Greek Government, Bidder Negotiate OPAP Price

Posted: April 26, 2013

Updated: October 4, 2017

Last bidder standing is asked by Greece to put up more money.

Greek privatization agency HRADF announced yesterday a May 1st deadline for the only remaining bidder to submit an improved offer for the 33% share of OPAP, a monopoly under Greek gambling laws.

This is yet another troublesome development accompanying Greece’s efforts to raise funds through a systematic privatization of national assets. The sale of a third of OPAP was meant to be a pilot program for future deals, but it has not generated much interest among potential buyers.

In the end, only two companies made it to the finish line, but one of them, US hedge fund Third Point, was subsequently disqualified for its insistence on the right to resell the shares. Looking for a less speculative, longer-term investor, HRADF was left to negotiate with the only remaining bidder, Emma Delta.

This particular investment group, however, offered only 622 million Euros for the package, which the agency deemed insufficient.

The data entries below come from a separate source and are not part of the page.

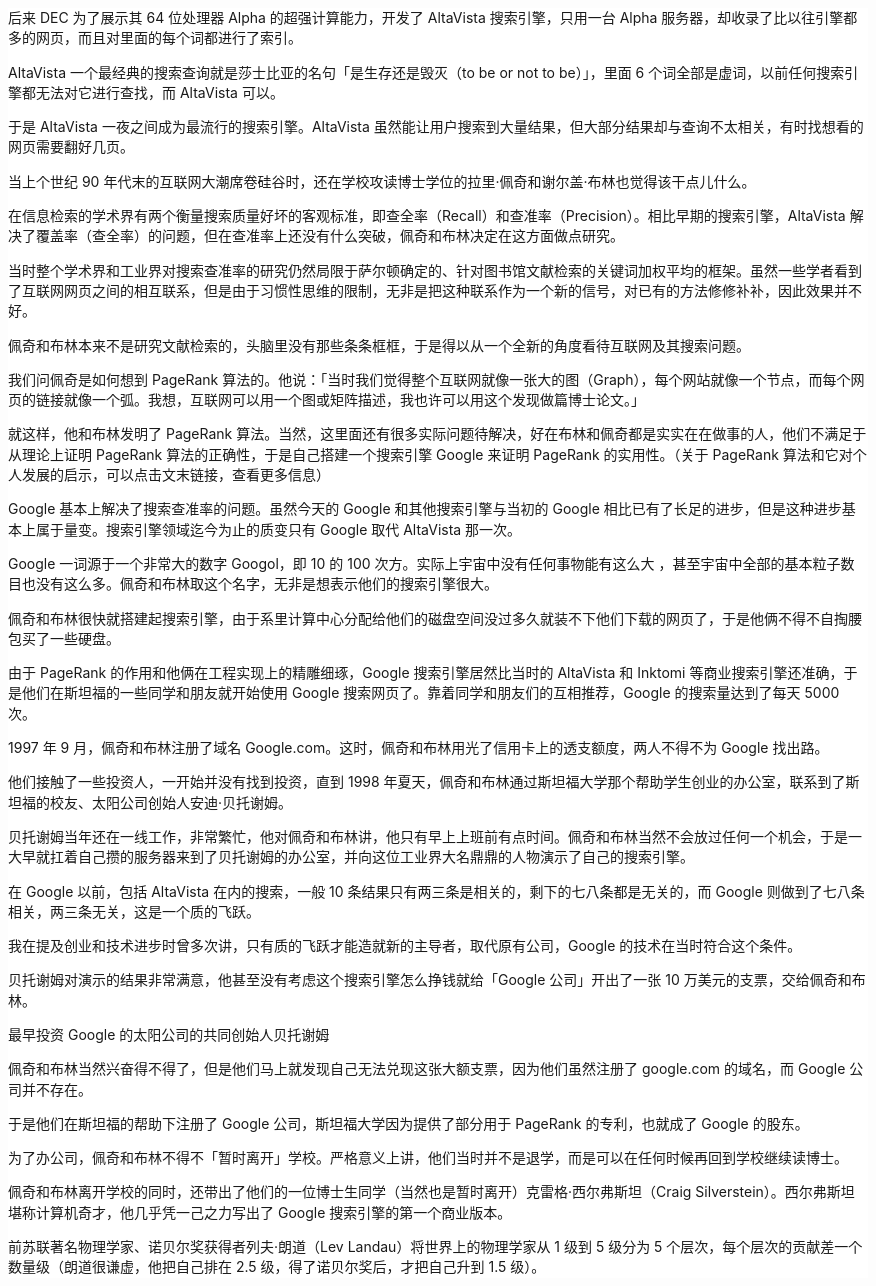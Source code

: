 后来 DEC 为了展示其 64 位处理器 Alpha 的超强计算能力，开发了 AltaVista 搜索引擎，只用一台 Alpha 服务器，却收录了比以往引擎都多的网页，而且对里面的每个词都进行了索引。

AltaVista 一个最经典的搜索查询就是莎士比亚的名句「是生存还是毁灭（to be or not to be）」，里面 6 个词全部是虚词，以前任何搜索引擎都无法对它进行查找，而 AltaVista 可以。

于是 AltaVista 一夜之间成为最流行的搜索引擎。AltaVista 虽然能让用户搜索到大量结果，但大部分结果却与查询不太相关，有时找想看的网页需要翻好几页。

当上个世纪 90 年代末的互联网大潮席卷硅谷时，还在学校攻读博士学位的拉里·佩奇和谢尔盖·布林也觉得该干点儿什么。

在信息检索的学术界有两个衡量搜索质量好坏的客观标准，即查全率（Recall）和查准率（Precision）。相比早期的搜索引擎，AltaVista 解决了覆盖率（查全率）的问题，但在查准率上还没有什么突破，佩奇和布林决定在这方面做点研究。

当时整个学术界和工业界对搜索查准率的研究仍然局限于萨尔顿确定的、针对图书馆文献检索的关键词加权平均的框架。虽然一些学者看到了互联网网页之间的相互联系，但是由于习惯性思维的限制，无非是把这种联系作为一个新的信号，对已有的方法修修补补，因此效果并不好。

佩奇和布林本来不是研究文献检索的，头脑里没有那些条条框框，于是得以从一个全新的角度看待互联网及其搜索问题。

我们问佩奇是如何想到 PageRank 算法的。他说：「当时我们觉得整个互联网就像一张大的图（Graph），每个网站就像一个节点，而每个网页的链接就像一个弧。我想，互联网可以用一个图或矩阵描述，我也许可以用这个发现做篇博士论文。」

就这样，他和布林发明了 PageRank 算法。当然，这里面还有很多实际问题待解决，好在布林和佩奇都是实实在在做事的人，他们不满足于从理论上证明 PageRank 算法的正确性，于是自己搭建一个搜索引擎 Google 来证明 PageRank 的实用性。（关于 PageRank 算法和它对个人发展的启示，可以点击文末链接，查看更多信息）

Google 基本上解决了搜索查准率的问题。虽然今天的 Google 和其他搜索引擎与当初的 Google 相比已有了长足的进步，但是这种进步基本上属于量变。搜索引擎领域迄今为止的质变只有 Google 取代 AltaVista 那一次。

Google 一词源于一个非常大的数字 Googol，即 10 的 100 次方。实际上宇宙中没有任何事物能有这么大 ，甚至宇宙中全部的基本粒子数目也没有这么多。佩奇和布林取这个名字，无非是想表示他们的搜索引擎很大。

佩奇和布林很快就搭建起搜索引擎，由于系里计算中心分配给他们的磁盘空间没过多久就装不下他们下载的网页了，于是他俩不得不自掏腰包买了一些硬盘。

由于 PageRank 的作用和他俩在工程实现上的精雕细琢，Google 搜索引擎居然比当时的 AltaVista 和 Inktomi 等商业搜索引擎还准确，于是他们在斯坦福的一些同学和朋友就开始使用 Google 搜索网页了。靠着同学和朋友们的互相推荐，Google 的搜索量达到了每天 5000 次。

1997 年 9 月，佩奇和布林注册了域名 Google.com。这时，佩奇和布林用光了信用卡上的透支额度，两人不得不为 Google 找出路。

他们接触了一些投资人，一开始并没有找到投资，直到 1998 年夏天，佩奇和布林通过斯坦福大学那个帮助学生创业的办公室，联系到了斯坦福的校友、太阳公司创始人安迪·贝托谢姆。

贝托谢姆当年还在一线工作，非常繁忙，他对佩奇和布林讲，他只有早上上班前有点时间。佩奇和布林当然不会放过任何一个机会，于是一大早就扛着自己攒的服务器来到了贝托谢姆的办公室，并向这位工业界大名鼎鼎的人物演示了自己的搜索引擎。

在 Google 以前，包括 AltaVista 在内的搜索，一般 10 条结果只有两三条是相关的，剩下的七八条都是无关的，而 Google 则做到了七八条相关，两三条无关，这是一个质的飞跃。

我在提及创业和技术进步时曾多次讲，只有质的飞跃才能造就新的主导者，取代原有公司，Google 的技术在当时符合这个条件。

贝托谢姆对演示的结果非常满意，他甚至没有考虑这个搜索引擎怎么挣钱就给「Google 公司」开出了一张 10 万美元的支票，交给佩奇和布林。

最早投资 Google 的太阳公司的共同创始人贝托谢姆

佩奇和布林当然兴奋得不得了，但是他们马上就发现自己无法兑现这张大额支票，因为他们虽然注册了 google.com 的域名，而 Google 公司并不存在。

于是他们在斯坦福的帮助下注册了 Google 公司，斯坦福大学因为提供了部分用于 PageRank 的专利，也就成了 Google 的股东。

为了办公司，佩奇和布林不得不「暂时离开」学校。严格意义上讲，他们当时并不是退学，而是可以在任何时候再回到学校继续读博士。

佩奇和布林离开学校的同时，还带出了他们的一位博士生同学（当然也是暂时离开）克雷格·西尔弗斯坦（Craig Silverstein）。西尔弗斯坦堪称计算机奇才，他几乎凭一己之力写出了 Google 搜索引擎的第一个商业版本。

前苏联著名物理学家、诺贝尔奖获得者列夫·朗道（Lev Landau）将世界上的物理学家从 1 级到 5 级分为 5 个层次，每个层次的贡献差一个数量级（朗道很谦虚，他把自己排在 2.5 级，得了诺贝尔奖后，才把自己升到 1.5 级）。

Based on stock market performance, the shares on sale are worth around EUR 725 million. At the same time, DB and NBG, the country’s advisors in this transaction suggested it may be worth only 610 million.

The differences in valuation stem in part from the uncertainty about OPAP’s future performance prospects. Heavy revenue taxes by the government will eat into profits this year, while international competitors are also calling for an end to monopoly, wishing to offer local customers competing alternatives to bet on sports in Greece.

The outlook for an internet expansion is also not clear. While the government would retain OPAP’s monopoly in the world of domestic online gambling, there is a distinct possibility that EU pressure may result in competitors also being granted Greek internet casino licenses.

Despite these uncertainties, the sale is likely to go through. Considering that a EUR 28 million raise is a mere 4.5% more than the original offer, and the fact that the deadline was determined in agreement with the bidder suggests that a deal will indeed be sealed.

This outcome also made more likely by the fact the Greek government is under pressure from the IMF and the EU to speed up privatization as one of the agreed conditions of the bailout.